### What you are asked to do
Every line containing the string "image" is to be copied from the records.

### Excerpted records
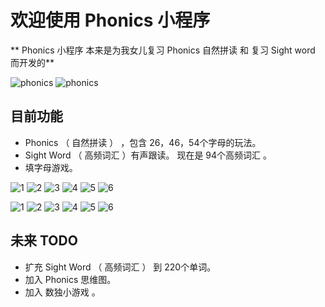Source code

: # 欢迎使用 Phonics 小程序


** Phonics 小程序 本来是为我女儿复习 Phonics 自然拼读 和 复习 Sight word 而开发的**


![phonics](https://wellwell.wang/static/img/gh_5686c48c77c0_430.jpg "phonics")
![phonics](https://raw.githubusercontent.com/17881055/phonics_miniprogram/master/image/gh_5686c48c77c0_430.jpg "phonics")


## 目前功能
* Phonics （ 自然拼读 ） ，包含 26，46，54个字母的玩法。
* Sight Word （ 高频词汇 ）有声跟读。 现在是 94个高频词汇 。
* 填字母游戏。


![1](https://raw.githubusercontent.com/17881055/phonics_miniprogram/master/image/WechatIMG300.png "1")
![2](https://raw.githubusercontent.com/17881055/phonics_miniprogram/master/image/WechatIMG301.png "2")
![3](https://raw.githubusercontent.com/17881055/phonics_miniprogram/master/image/WechatIMG302.png "3")
![4](https://raw.githubusercontent.com/17881055/phonics_miniprogram/master/image/WechatIMG303.png "4")
![5](https://raw.githubusercontent.com/17881055/phonics_miniprogram/master/image/WechatIMG304.png "5")
![6](https://raw.githubusercontent.com/17881055/phonics_miniprogram/master/image/WechatIMG305.png "6")


![1](https://wellwell.wang/static/img/WechatIMG300.png "1")
![2](https://wellwell.wang/static/img/WechatIMG301.png "2")
![3](https://wellwell.wang/static/img/WechatIMG302.png "3")
![4](https://wellwell.wang/static/img/WechatIMG303.png "4")
![5](https://wellwell.wang/static/img/WechatIMG304.png "5")
![6](https://wellwell.wang/static/img/WechatIMG305.png "6")


## 未来 TODO
* 扩充 Sight Word （ 高频词汇 ） 到 220个单词。
* 加入 Phonics 思维图。
* 加入 数独小游戏 。


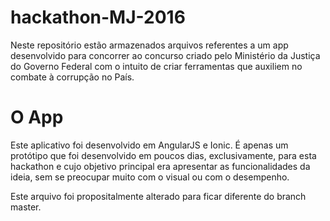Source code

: # hackathon-MJ-2016
Neste repositório estão armazenados arquivos referentes a um app desenvolvido para concorrer ao concurso criado pelo Ministério da Justiça do Governo Federal com o intuito de criar ferramentas que auxiliem no combate à corrupção no País.

# O App
Este aplicativo foi desenvolvido em AngularJS e Ionic.
É apenas um protótipo que foi desenvolvido em poucos dias, exclusivamente, para esta hackathon e cujo objetivo principal era apresentar as funcionalidades da ideia, sem se preocupar muito com o visual ou com o desempenho.

Este arquivo foi propositalmente alterado para ficar diferente do branch master.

### Finished exercise
![phonics](https://raw.githubusercontent.com/17881055/phonics_miniprogram/master/image/gh_5686c48c77c0_430.jpg "phonics")
![1](https://raw.githubusercontent.com/17881055/phonics_miniprogram/master/image/WechatIMG300.png "1")
![2](https://raw.githubusercontent.com/17881055/phonics_miniprogram/master/image/WechatIMG301.png "2")
![3](https://raw.githubusercontent.com/17881055/phonics_miniprogram/master/image/WechatIMG302.png "3")
![4](https://raw.githubusercontent.com/17881055/phonics_miniprogram/master/image/WechatIMG303.png "4")
![5](https://raw.githubusercontent.com/17881055/phonics_miniprogram/master/image/WechatIMG304.png "5")
![6](https://raw.githubusercontent.com/17881055/phonics_miniprogram/master/image/WechatIMG305.png "6")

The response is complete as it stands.